Yiddishpiel stages a drama that examines attitudes in the early years of the state.
By GREER FAY CASHMAN
Yiddishpiel founder and director Shmuel Atzmon, a Holocaust survivor, has chosen Ben Zion Tomer's Children of the Shadows to be Yiddishpiel's major production for Israel's 60th anniversary.
There is a certain irony in the fact that the play (which deals both directly and indirectly with Holocaust survivors) is being performed at a time when such survivors are still being mistreated in Israel.
And it isn't only the government that failed to give them their due. Many people born here were impatient with those who came from "over there" and didn't want to know about what they endured or about the families they lost. All this comes across in Tomer's sensitive play.
Two of the main characters, convincingly portrayed by Israel Treistman and Uri Kowalski, are as different as chalk and cheese. Treistman's character is a highly educated intellectual, a graduate of the University of Heidelberg, who as a result of his wartime experiences is mentally unhinged. Kowalski's character is a balloon vendor, a stereotype of the shtetl Jew, with minimal education and a heart of gold, who keeps asking questions, but when he receives an answer invariably says, "I don't understand."

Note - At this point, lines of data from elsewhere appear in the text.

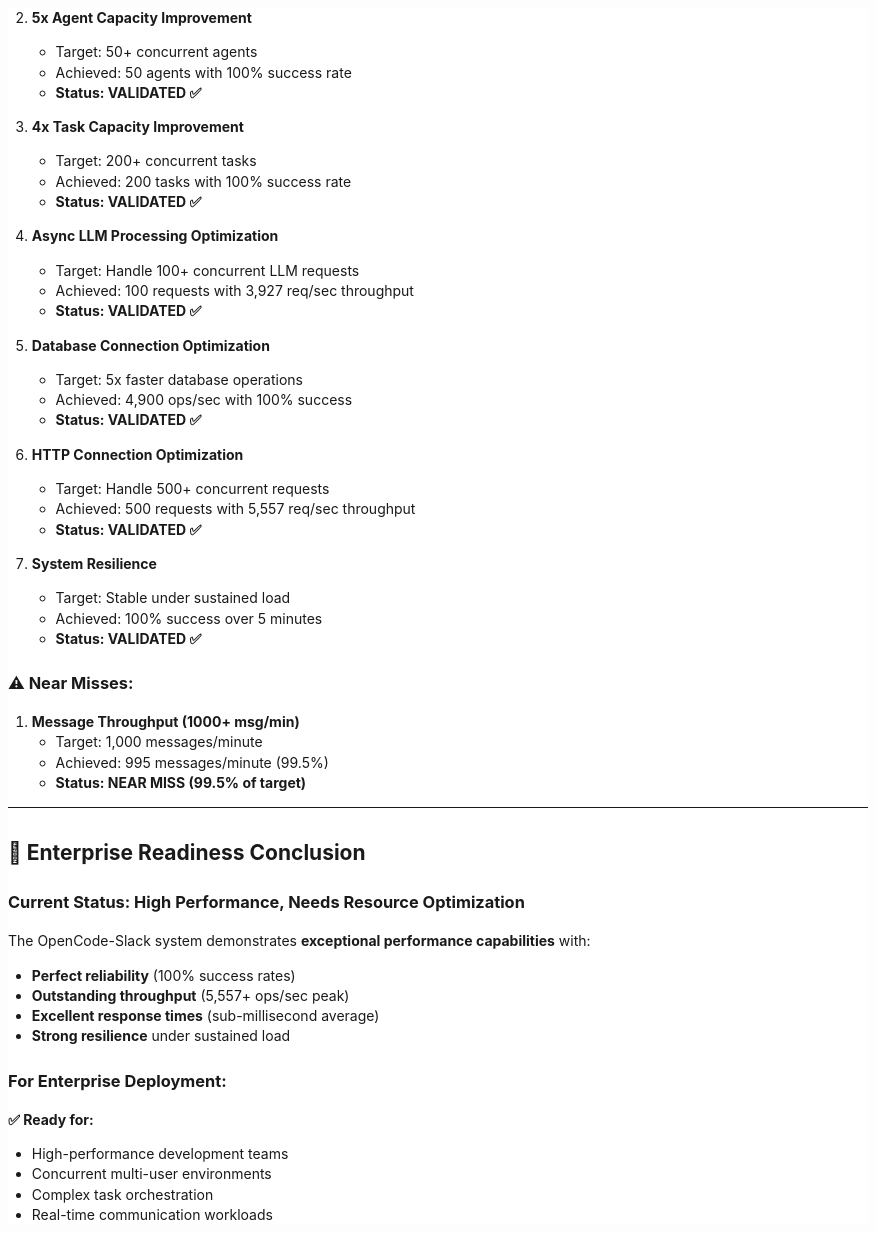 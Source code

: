 2. **5x Agent Capacity Improvement**
   - Target: 50+ concurrent agents
   - Achieved: 50 agents with 100% success rate
   - **Status: VALIDATED ✅**

3. **4x Task Capacity Improvement**
   - Target: 200+ concurrent tasks
   - Achieved: 200 tasks with 100% success rate
   - **Status: VALIDATED ✅**

4. **Async LLM Processing Optimization**
   - Target: Handle 100+ concurrent LLM requests
   - Achieved: 100 requests with 3,927 req/sec throughput
   - **Status: VALIDATED ✅**

5. **Database Connection Optimization**
   - Target: 5x faster database operations
   - Achieved: 4,900 ops/sec with 100% success
   - **Status: VALIDATED ✅**

6. **HTTP Connection Optimization**
   - Target: Handle 500+ concurrent requests
   - Achieved: 500 requests with 5,557 req/sec throughput
   - **Status: VALIDATED ✅**

7. **System Resilience**
   - Target: Stable under sustained load
   - Achieved: 100% success over 5 minutes
   - **Status: VALIDATED ✅**

### ⚠️ Near Misses:

1. **Message Throughput (1000+ msg/min)**
   - Target: 1,000 messages/minute
   - Achieved: 995 messages/minute (99.5%)
   - **Status: NEAR MISS (99.5% of target)**

---

## 🚀 Enterprise Readiness Conclusion

### Current Status: **High Performance, Needs Resource Optimization**

The OpenCode-Slack system demonstrates **exceptional performance capabilities** with:
- **Perfect reliability** (100% success rates)
- **Outstanding throughput** (5,557+ ops/sec peak)
- **Excellent response times** (sub-millisecond average)
- **Strong resilience** under sustained load

### For Enterprise Deployment:

**✅ Ready for:**
- High-performance development teams
- Concurrent multi-user environments
- Complex task orchestration
- Real-time communication workloads

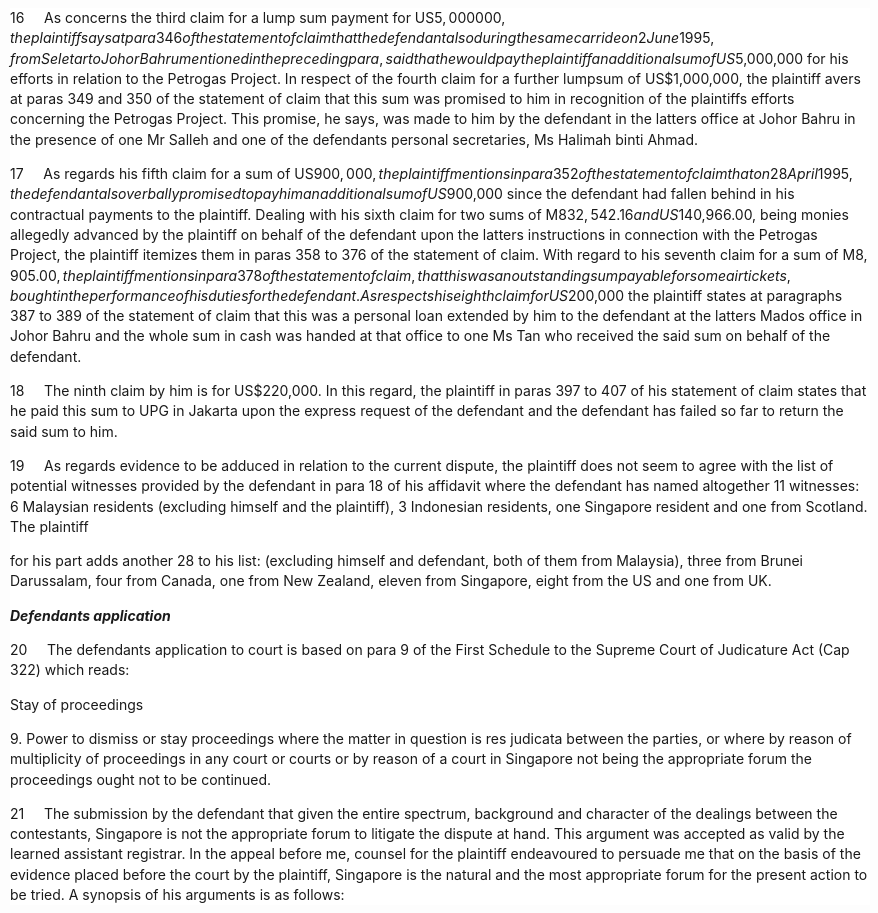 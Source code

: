 16     As concerns the third claim for a lump sum payment for US$5,000000, the plaintiff says at para 346 of the statement of claim that the defendant also during the same car ride on 2 June 1995, from Seletar to Johor Bahru mentioned in the preceding para, said that he would pay the plaintiff an additional sum of US$5,000,000 for his efforts in relation to the Petrogas Project. In respect of the fourth claim for a further lumpsum of US$1,000,000, the plaintiff avers at paras 349 and 350 of the statement of claim that this sum was promised to him in recognition of the plaintiffs efforts concerning the Petrogas Project. This promise, he says, was made to him by the defendant in the latters office at Johor Bahru in the presence of one Mr Salleh and one of the defendants personal secretaries, Ms Halimah binti Ahmad. 

17     As regards his fifth claim for a sum of US$900,000, the plaintiff mentions in para 352 of the statement of claim that on 28 April 1995, the defendant also verbally promised to pay him an additional sum of US$900,000 since the defendant had fallen behind in his contractual payments to the plaintiff. Dealing with his sixth claim for two sums of M$832,542.16 and US$140,966.00, being monies allegedly advanced by the plaintiff on behalf of the defendant upon the latters instructions in connection with the Petrogas Project, the plaintiff itemizes them in paras 358 to 376 of the statement of claim. With regard to his seventh claim for a sum of M$8,905.00, the plaintiff mentions in para 378 of the statement of claim, that this was an outstanding sum payable for some air tickets, bought in the performance of his duties for the defendant. As respects his eighth claim for US$200,000 the plaintiff states at paragraphs 387 to 389 of the statement of claim that this was a personal loan extended by him to the defendant at the latters Mados office in Johor Bahru and the whole sum in cash was handed at that office to one Ms Tan who received the said sum on behalf of the defendant. 

18     The ninth claim by him is for US$220,000. In this regard, the plaintiff in paras 397 to 407 of his statement of claim states that he paid this sum to UPG in Jakarta upon the express request of the defendant and the defendant has failed so far to return the said sum to him. 

19     As regards evidence to be adduced in relation to the current dispute, the plaintiff does not seem to agree with the list of potential witnesses provided by the defendant in para 18 of his affidavit where the defendant has named altogether 11 witnesses: 6 Malaysian residents (excluding himself and the plaintiff), 3 Indonesian residents, one Singapore resident and one from Scotland. The plaintiff 


for his part adds another 28 to his list: (excluding himself and defendant, both of them from Malaysia), three from Brunei Darussalam, four from Canada, one from New Zealand, eleven from Singapore, eight from the US and one from UK. 

**_Defendants application_** 

20     The defendants application to court is based on para 9 of the First Schedule to the Supreme Court of Judicature Act (Cap 322) which reads: 

 Stay of proceedings 

9\. Power to dismiss or stay proceedings where the matter in question is res judicata between the parties, or where by reason of multiplicity of proceedings in any court or courts or by reason of a court in Singapore not being the appropriate forum the proceedings ought not to be continued. 

21     The submission by the defendant that given the entire spectrum, background and character of the dealings between the contestants, Singapore is not the appropriate forum to litigate the dispute at hand. This argument was accepted as valid by the learned assistant registrar. In the appeal before me, counsel for the plaintiff endeavoured to persuade me that on the basis of the evidence placed before the court by the plaintiff, Singapore is the natural and the most appropriate forum for the present action to be tried. A synopsis of his arguments is as follows:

What he does understand is the terrible loneliness and the nightmares that his fellow survivor is experiencing. The character played by Treistman is homeless, sleeps on a park bench, is forever scribbling in a notebook and refuses to divulge his identity. The balloon vendor offers him rent-free accommodation in his hut. Trestman's character refuses, saying that he screams in his sleep. To which the balloon vendor replies: "You too? I also scream in my sleep. It's terrible to wake up from a nightmare and not have anyone to grab hold of. My little boy used to crawl into my bed when he had a nightmare…"
Neither his little boy nor his older children nor his wife survived.
Although Treistman and Kowalski are clearly the stars of the production, the plot is actually woven around Yoram, who escaped from Europe via a child transport when his name was still Yossele, and Nurit, the girl he romanced on a kibbutz, dumped for two years, and later married. Nurit is a sabra, but a gentle soul who can empathize with the pain of others and is sympathetic to Holocaust survivors. Yoram and Nurit, played by Dori Engel and Elian Deval, each at different times want to buy the balloon vendor's whole stack of balloons. But he refuses to sell, explaining that the balloons pave the way for him to approach people and talk to them; if he sold all the balloons, he'd have no one to talk to. Yoram's parents, brother and sister-in-law survive the war and come to Israel, only to end up in the horrendous conditions of a transit camp in Haifa. Having worked so hard at being a sabra that hardly anyone knows he isn't, Yoram's meeting with his family is traumatic and fills him with a sense of guilt.
Many first-time patrons of Yiddish theater expect to see some kind of Yiddish vaudeville. Sometimes that's what they get, because that too is a legitimate part of Yiddish theater, and certainly of the Yiddishpiel repertoire. That's what the friend I took with me expected, and she was surprised to be served with drama. A child survivor who spent the war years in France, she quickly became absorbed in the play, and was amazed at the amount of Yiddish she remembered. For those whose Yiddish is less fluent, Hebrew and Russian surtitles are projected over the stage.